■ Work to be completed ■
Starting with the first line of the listing, quote each line exactly until and including the one with "The [Meshery Adapter", leaving pictures out.

■ Data to use ■
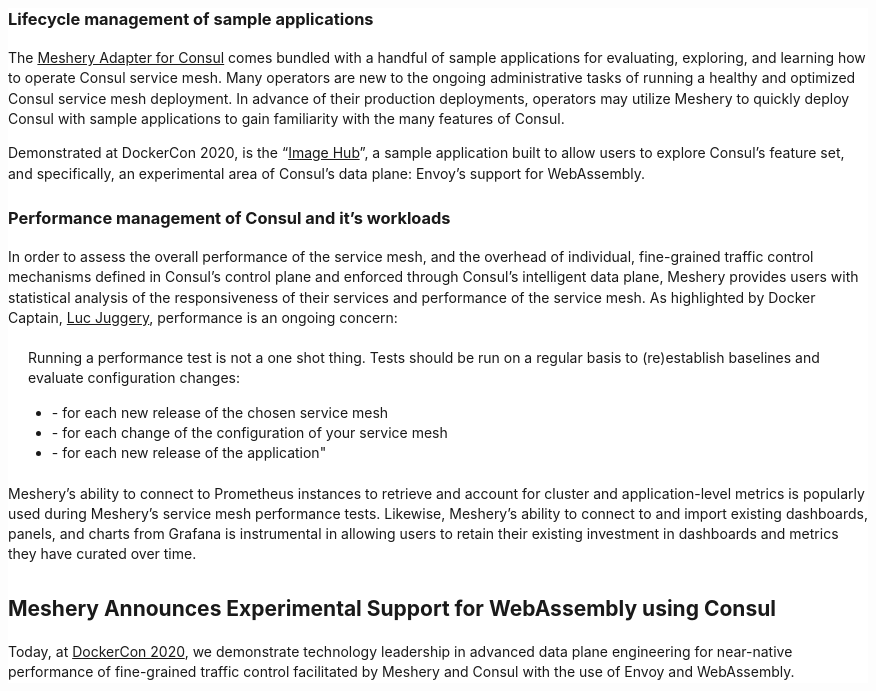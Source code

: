 ### Lifecycle management of sample applications

The [Meshery Adapter for Consul](https://meshery.layer5.io/docs/service-meshes/adapters/consul) comes bundled with a handful of sample applications for evaluating, exploring, and learning how to operate Consul service mesh. Many operators are new to the ongoing administrative tasks of running a healthy and optimized Consul service mesh deployment. In advance of their production deployments, operators may utilize Meshery to quickly deploy Consul with sample applications to gain familiarity with the many features of Consul.

Demonstrated at DockerCon 2020, is the “[Image Hub](https://github.com/layer5io/image-hub)”, a sample application built to allow users to explore Consul’s feature set, and specifically, an experimental area of Consul’s data plane: Envoy’s support for WebAssembly.

### Performance management of Consul and it’s workloads

In order to assess the overall performance of the service mesh, and the overhead of individual, fine-grained traffic control mechanisms defined in Consul’s control plane and enforced through Consul’s intelligent data plane, Meshery provides users with statistical analysis of the responsiveness of their services and performance of the service mesh. As highlighted by Docker Captain, [Luc Juggery](https://twitter.com/lucjuggery), performance is an ongoing concern:

<div style="margin:20px;">Running a performance test is not a one shot thing. Tests should be run on a regular basis to (re)establish baselines and evaluate configuration changes:
<ul>
<li>- for each new release of the chosen service mesh</li>
<li>- for each change of the configuration of your service mesh</li>
<li>- for each new release of the application"</li>
</ul>
</div>
Meshery’s ability to connect to Prometheus instances to retrieve and account for cluster and application-level metrics is popularly used during Meshery’s service mesh performance tests. Likewise, Meshery’s ability to connect to and import existing dashboards, panels, and charts from Grafana is instrumental in allowing users to retain their existing investment in dashboards and metrics they have curated over time.

## Meshery Announces Experimental Support for WebAssembly using Consul

Today, at [DockerCon 2020](https://docker.events.cube365.net/docker/dockercon/content/Videos/63TCCNpzDC7Xxnm8b), we demonstrate technology leadership in advanced data plane engineering for near-native performance of fine-grained traffic control facilitated by Meshery and Consul with the use of Envoy and WebAssembly.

■ Exercise response ■
Source code

: ### Lifecycle management of sample applications

The [Meshery Adapter for Consul](https://meshery.layer5.io/docs/service-meshes/adapters/consul) comes bundled with a handful of sample applications for evaluating, exploring, and learning how to operate Consul service mesh. Many operators are new to the ongoing administrative tasks of running a healthy and optimized Consul service mesh deployment. In advance of their production deployments, operators may utilize Meshery to quickly deploy Consul with sample applications to gain familiarity with the many features of Consul.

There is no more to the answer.